黒板に住む、文字で彩られた僕の初恋
「啓太が俺のこと考えてくれてるのはすごく嬉しい。でもな、もう少し素直な気持ちをぶつけてきてほしいんだ。やっぱりしっかり伝えないと今回みたいに誤解が生まれることだってあるし、啓太とはお互いが心から“心”を許しあえるような関係でいたいんだよ」
としのひと言ひと言が、僕の“心”に深く突き刺さった。
自分の中ではとしのことをわかっているつもりでいたのだが、実際は全然わかっていなかったのだ。
としがピッチャーで僕がキャッチャーだとしたら、僕はとしの球を一球も捕球することができていなかった。
僕は結局自分にとって都合のいいようにしか考えることができず、そのせいで知らず知らずのうちに相手のことを傷つけてしまっていたのだ。
何も言葉がみつからずその場でうつむいていると、としが僕の左肩に右手をかけ、さっきまでの表情とは打って変わって優しい微笑みを浮かべながら、僕に語りかけた。
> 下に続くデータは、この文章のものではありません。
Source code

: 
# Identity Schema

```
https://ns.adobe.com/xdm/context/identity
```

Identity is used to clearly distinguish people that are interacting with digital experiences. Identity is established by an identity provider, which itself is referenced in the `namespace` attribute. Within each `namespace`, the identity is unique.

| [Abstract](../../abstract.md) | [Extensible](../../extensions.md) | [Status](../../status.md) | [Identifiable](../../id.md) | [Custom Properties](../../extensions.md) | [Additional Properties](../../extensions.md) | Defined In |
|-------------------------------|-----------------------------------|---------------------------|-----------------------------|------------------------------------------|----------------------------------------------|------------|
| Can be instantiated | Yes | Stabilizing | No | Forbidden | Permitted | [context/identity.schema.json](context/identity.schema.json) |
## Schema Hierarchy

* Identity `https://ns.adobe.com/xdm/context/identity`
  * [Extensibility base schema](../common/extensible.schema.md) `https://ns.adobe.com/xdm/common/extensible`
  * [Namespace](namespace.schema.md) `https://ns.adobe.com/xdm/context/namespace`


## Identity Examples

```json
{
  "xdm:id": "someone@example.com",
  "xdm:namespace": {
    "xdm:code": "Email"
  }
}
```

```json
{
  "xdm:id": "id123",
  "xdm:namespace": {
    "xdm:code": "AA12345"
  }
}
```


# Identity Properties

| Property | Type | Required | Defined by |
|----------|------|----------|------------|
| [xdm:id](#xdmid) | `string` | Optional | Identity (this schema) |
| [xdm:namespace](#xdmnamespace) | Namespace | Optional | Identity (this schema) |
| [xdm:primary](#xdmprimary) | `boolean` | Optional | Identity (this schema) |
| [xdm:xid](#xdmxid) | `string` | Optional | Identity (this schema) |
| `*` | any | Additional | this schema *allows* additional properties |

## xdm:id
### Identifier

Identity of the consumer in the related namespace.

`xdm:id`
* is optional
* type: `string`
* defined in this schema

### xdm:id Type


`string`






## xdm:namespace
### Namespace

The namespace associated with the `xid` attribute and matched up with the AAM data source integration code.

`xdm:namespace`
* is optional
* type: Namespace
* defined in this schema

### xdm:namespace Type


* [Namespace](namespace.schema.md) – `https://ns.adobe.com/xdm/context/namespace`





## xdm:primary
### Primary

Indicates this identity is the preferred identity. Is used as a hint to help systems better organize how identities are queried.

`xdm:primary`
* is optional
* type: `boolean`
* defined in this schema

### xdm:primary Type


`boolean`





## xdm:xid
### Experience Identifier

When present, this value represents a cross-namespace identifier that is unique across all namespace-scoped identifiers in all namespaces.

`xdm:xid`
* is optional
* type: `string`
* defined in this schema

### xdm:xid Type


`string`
「何も啓太のすべてを話してくれとは言ってないんだ。人にはそれぞれ言えないこととか話したくないことも必ずある。ただ、もし俺に何か伝えたいと思ったときには遠慮なく伝えてきてほしいんだ」
こらえていた涙が、思わずこぼれそうになる。
「……うん、本当にありがとう。それとごめんね」
としは僕の言葉を受け取ると、僕の肩を軽く二回叩き、左に九十度体の向きを変えて歩き始める。